Brief: Write out exactly the lines that run from the one containing "१०-११. तथारूपेनेवाति यथारूपेनेव" to the end of the entries below, with both end lines included.

Material for this exercise Start Marker

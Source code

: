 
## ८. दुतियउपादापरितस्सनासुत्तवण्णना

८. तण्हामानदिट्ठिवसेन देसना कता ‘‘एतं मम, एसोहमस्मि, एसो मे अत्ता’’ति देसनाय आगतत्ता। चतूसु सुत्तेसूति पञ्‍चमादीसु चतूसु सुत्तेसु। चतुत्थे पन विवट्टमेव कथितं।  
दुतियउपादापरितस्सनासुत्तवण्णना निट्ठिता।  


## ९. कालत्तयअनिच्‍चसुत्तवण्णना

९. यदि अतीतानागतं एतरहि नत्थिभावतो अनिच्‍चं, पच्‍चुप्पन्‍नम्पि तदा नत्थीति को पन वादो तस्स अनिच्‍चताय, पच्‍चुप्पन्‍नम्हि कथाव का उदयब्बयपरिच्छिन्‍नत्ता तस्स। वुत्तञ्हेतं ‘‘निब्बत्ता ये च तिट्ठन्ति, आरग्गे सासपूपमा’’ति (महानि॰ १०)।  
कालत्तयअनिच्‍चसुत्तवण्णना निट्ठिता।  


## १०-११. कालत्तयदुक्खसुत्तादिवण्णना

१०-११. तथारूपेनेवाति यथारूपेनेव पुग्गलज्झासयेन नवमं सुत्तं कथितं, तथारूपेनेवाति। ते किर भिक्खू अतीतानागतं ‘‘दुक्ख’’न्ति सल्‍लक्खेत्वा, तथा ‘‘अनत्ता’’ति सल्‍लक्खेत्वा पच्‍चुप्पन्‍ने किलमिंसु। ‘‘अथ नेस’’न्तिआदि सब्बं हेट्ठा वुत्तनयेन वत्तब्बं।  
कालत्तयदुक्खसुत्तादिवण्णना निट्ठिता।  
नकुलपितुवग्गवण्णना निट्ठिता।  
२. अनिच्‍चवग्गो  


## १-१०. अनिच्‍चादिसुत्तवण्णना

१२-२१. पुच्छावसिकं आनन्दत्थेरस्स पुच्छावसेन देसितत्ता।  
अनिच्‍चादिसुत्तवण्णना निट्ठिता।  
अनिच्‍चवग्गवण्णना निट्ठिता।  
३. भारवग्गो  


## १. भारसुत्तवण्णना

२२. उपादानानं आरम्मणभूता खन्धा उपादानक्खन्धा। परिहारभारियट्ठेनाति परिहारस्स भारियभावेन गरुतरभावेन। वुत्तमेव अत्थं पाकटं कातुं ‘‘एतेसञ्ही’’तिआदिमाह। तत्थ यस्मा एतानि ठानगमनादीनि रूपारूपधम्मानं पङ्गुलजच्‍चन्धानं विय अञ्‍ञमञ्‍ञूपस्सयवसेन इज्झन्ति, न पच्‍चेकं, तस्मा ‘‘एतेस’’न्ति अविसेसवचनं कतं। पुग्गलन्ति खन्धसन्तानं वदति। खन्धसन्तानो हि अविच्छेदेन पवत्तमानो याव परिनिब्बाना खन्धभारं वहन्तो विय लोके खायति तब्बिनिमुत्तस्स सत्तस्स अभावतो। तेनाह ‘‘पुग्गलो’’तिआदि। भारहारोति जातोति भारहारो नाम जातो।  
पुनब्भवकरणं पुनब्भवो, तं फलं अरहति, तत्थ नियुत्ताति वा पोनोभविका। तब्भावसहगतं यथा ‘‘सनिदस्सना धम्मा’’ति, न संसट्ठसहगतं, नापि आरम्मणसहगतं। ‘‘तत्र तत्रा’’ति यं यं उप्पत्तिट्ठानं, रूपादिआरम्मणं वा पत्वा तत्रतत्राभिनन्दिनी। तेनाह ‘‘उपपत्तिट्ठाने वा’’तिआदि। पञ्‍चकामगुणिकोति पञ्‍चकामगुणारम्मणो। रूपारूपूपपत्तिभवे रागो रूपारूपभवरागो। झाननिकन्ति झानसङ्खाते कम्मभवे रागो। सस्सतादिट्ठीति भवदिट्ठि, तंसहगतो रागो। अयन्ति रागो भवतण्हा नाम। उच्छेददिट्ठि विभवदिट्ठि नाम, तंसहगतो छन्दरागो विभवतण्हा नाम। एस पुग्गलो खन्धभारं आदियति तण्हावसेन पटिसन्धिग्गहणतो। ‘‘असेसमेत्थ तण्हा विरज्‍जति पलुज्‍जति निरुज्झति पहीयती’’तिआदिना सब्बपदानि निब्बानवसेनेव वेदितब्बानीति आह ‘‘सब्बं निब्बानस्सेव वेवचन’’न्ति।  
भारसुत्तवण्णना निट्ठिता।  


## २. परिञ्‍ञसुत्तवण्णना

Material for this exercise End Marker

Exercise response:
१०-११. तथारूपेनेवाति यथारूपेनेव पुग्गलज्झासयेन नवमं सुत्तं कथितं, तथारूपेनेवाति। ते किर भिक्खू अतीतानागतं ‘‘दुक्ख’’न्ति सल्‍लक्खेत्वा, तथा ‘‘अनत्ता’’ति सल्‍लक्खेत्वा पच्‍चुप्पन्‍ने किलमिंसु। ‘‘अथ नेस’’न्तिआदि सब्बं हेट्ठा वुत्तनयेन वत्तब्बं।  
कालत्तयदुक्खसुत्तादिवण्णना निट्ठिता।  
नकुलपितुवग्गवण्णना निट्ठिता।  
२. अनिच्‍चवग्गो  


## १-१०. अनिच्‍चादिसुत्तवण्णना

१२-२१. पुच्छावसिकं आनन्दत्थेरस्स पुच्छावसेन देसितत्ता।  
अनिच्‍चादिसुत्तवण्णना निट्ठिता।  
अनिच्‍चवग्गवण्णना निट्ठिता।  
३. भारवग्गो  


## १. भारसुत्तवण्णना

२२. उपादानानं आरम्मणभूता खन्धा उपादानक्खन्धा। परिहारभारियट्ठेनाति परिहारस्स भारियभावेन गरुतरभावेन। वुत्तमेव अत्थं पाकटं कातुं ‘‘एतेसञ्ही’’तिआदिमाह। तत्थ यस्मा एतानि ठानगमनादीनि रूपारूपधम्मानं पङ्गुलजच्‍चन्धानं विय अञ्‍ञमञ्‍ञूपस्सयवसेन इज्झन्ति, न पच्‍चेकं, तस्मा ‘‘एतेस’’न्ति अविसेसवचनं कतं। पुग्गलन्ति खन्धसन्तानं वदति। खन्धसन्तानो हि अविच्छेदेन पवत्तमानो याव परिनिब्बाना खन्धभारं वहन्तो विय लोके खायति तब्बिनिमुत्तस्स सत्तस्स अभावतो। तेनाह ‘‘पुग्गलो’’तिआदि। भारहारोति जातोति भारहारो नाम जातो।  
पुनब्भवकरणं पुनब्भवो, तं फलं अरहति, तत्थ नियुत्ताति वा पोनोभविका। तब्भावसहगतं यथा ‘‘सनिदस्सना धम्मा’’ति, न संसट्ठसहगतं, नापि आरम्मणसहगतं। ‘‘तत्र तत्रा’’ति यं यं उप्पत्तिट्ठानं, रूपादिआरम्मणं वा पत्वा तत्रतत्राभिनन्दिनी। तेनाह ‘‘उपपत्तिट्ठाने वा’’तिआदि। पञ्‍चकामगुणिकोति पञ्‍चकामगुणारम्मणो। रूपारूपूपपत्तिभवे रागो रूपारूपभवरागो। झाननिकन्ति झानसङ्खाते कम्मभवे रागो। सस्सतादिट्ठीति भवदिट्ठि, तंसहगतो रागो। अयन्ति रागो भवतण्हा नाम। उच्छेददिट्ठि विभवदिट्ठि नाम, तंसहगतो छन्दरागो विभवतण्हा नाम। एस पुग्गलो खन्धभारं आदियति तण्हावसेन पटिसन्धिग्गहणतो। ‘‘असेसमेत्थ तण्हा विरज्‍जति पलुज्‍जति निरुज्झति पहीयती’’तिआदिना सब्बपदानि निब्बानवसेनेव वेदितब्बानीति आह ‘‘सब्बं निब्बानस्सेव वेवचन’’न्ति।  
भारसुत्तवण्णना निट्ठिता।  


## २. परिञ्‍ञसुत्तवण्णना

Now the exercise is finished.